United States Supreme Court

163 U.S. 369

Southern Pacific Company  v.  Tomlinson

This was an action brought in the district court of the Second judicial district of the territory of Arizona, in and for the county of Pinal, by Bertha, widow of Thomas Tomlinson, against the Southern Pacific Company, a railroad corporation, under title 36 of the Revised Statutes of Arizona of 1887, entitled 'Injuries Resulting in Death.'

The complaint alleged that while Thomas Tomlinson was walking along a public passageway, where it crossed the defendant's failroad, the defendant caused one of its locomotive engines and a train of cars to approach the crossing at a great and unusual rate of speed, negligently and carelessly omitting to give any signal of warning, by bell, signal, or otherwise, by reason whereof he was unaware of the approach of the train, and without any fault or negligence on his part the cars ran against him, and knocked him down, and wounded and lacerated his head and body so that he immediately died; and further alleged as follows:

'That the said Thomas Tomlinson left surviving him the plaintiff, who is his widow, and the following children, to wit, Alice Tomlinson, Fenton Tomlinson, Howard Tomlinson, and Baby Tomlinson; and the said Thomas Tomlinson left Fenton Tomlinson, his father, and Mary Tomlinson, his mother, surviving parents.

'That this action is brought by the said plaintiff, Bertha Tomlinson, for the benefit of herself and her said children, Alice, Fenton and Howard and Baby, and Fenton Tomlinson, Sr., and Mary Tomlinson, his parents.

'That by reason of the death of the said Thomas Tomlinson, caused and occasioned as aforesaid, damages have resulted to the said parents, surviving widow and children of the said Thomas Tomlinson, to the sum of $50,000.

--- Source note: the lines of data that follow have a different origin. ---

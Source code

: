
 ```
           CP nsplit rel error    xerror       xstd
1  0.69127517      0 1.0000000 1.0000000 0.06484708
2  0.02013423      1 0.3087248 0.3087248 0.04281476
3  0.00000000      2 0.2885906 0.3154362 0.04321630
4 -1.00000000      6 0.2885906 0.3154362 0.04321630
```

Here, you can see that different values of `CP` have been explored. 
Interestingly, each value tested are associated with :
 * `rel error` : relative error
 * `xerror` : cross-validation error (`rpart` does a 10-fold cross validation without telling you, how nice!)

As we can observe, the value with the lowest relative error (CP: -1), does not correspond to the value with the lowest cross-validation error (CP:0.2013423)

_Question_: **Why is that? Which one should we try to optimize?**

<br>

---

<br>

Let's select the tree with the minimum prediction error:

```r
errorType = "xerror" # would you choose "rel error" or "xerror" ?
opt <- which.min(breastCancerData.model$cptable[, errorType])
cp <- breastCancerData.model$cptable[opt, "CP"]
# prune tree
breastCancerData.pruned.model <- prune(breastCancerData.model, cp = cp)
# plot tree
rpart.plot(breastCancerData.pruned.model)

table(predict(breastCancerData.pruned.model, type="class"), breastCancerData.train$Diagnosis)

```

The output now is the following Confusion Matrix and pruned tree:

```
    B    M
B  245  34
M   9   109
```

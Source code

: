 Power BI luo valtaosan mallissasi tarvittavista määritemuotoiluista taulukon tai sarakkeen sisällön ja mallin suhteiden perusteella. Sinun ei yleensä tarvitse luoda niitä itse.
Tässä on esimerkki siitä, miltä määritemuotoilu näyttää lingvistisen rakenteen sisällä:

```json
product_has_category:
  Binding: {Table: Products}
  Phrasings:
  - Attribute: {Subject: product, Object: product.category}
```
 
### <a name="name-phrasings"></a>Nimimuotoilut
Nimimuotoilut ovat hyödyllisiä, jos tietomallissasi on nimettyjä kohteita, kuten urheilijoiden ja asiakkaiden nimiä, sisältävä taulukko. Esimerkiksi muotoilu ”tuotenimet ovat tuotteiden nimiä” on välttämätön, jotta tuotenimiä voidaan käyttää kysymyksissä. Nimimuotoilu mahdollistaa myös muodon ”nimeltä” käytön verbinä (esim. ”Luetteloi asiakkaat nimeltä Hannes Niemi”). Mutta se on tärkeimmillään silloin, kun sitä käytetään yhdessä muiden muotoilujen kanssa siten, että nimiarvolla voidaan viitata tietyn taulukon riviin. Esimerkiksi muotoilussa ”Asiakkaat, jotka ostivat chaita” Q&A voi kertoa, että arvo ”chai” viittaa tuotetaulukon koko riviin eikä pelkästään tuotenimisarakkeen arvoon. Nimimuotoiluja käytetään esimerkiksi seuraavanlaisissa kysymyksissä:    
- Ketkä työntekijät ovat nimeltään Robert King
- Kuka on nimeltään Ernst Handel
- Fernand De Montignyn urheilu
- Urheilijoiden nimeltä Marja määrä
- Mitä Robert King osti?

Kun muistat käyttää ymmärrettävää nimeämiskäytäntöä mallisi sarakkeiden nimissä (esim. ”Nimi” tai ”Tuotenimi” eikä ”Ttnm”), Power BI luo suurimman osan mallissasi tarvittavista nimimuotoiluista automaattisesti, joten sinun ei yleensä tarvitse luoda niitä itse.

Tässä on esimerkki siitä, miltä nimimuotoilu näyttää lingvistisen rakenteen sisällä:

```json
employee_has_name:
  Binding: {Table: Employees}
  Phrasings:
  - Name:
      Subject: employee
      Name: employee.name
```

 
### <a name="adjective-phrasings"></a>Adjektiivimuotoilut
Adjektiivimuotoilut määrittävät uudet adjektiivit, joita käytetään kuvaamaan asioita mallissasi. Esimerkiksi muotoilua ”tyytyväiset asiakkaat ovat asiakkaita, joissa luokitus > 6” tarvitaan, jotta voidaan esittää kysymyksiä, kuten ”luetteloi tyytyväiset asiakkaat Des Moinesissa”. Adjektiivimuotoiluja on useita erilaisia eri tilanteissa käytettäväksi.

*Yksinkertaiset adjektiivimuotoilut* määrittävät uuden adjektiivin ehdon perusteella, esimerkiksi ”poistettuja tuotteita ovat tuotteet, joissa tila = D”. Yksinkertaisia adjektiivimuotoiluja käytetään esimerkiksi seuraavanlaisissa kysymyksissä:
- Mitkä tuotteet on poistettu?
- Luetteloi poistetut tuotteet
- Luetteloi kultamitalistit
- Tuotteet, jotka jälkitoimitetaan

'Wherefore plaintiff prays judgment, in favor of herself and the other parties for whose benefit this suit is prosecuted, for the sum of $50,000, and for costs of suit.'

The defendant answered, denying the allegations of the complaint, and alleging that the accident was caused by the negligence of Thomas Tomlinson.

At the trial the evidence, except that as to negligence on the part of the defendant, and on the part of the plaintiff, was as follows:

Several witnesses testified that Thomas Tomlinson was knocked down by the defendant's engine, and rendered insensible, his skull broken, and one heel cut off, and that he died two hours afterwards.

The plaintiff testified: That Thomas Tomlinson was her husband, and was 41 years old, and in good health, at the time of his death, and her own age was 33. That there were living, the issue of the marriage, four children,-Alice, aged nine years; Fenton, aged seven years; Howard, aged five years; and Baby, seven months. That her husband's father and mother, Fenton and Mary Tomlinson, were also living. That her husband was a merchant. And that the usual expenses of maintaining their household were, perhaps, $1,000 a year.

The defendant put in evidence the Carlisle life tables, according to which the mean duration of human life at the age of 40 years is 27 years and 7 months, and at 50 years is 21 years and one month.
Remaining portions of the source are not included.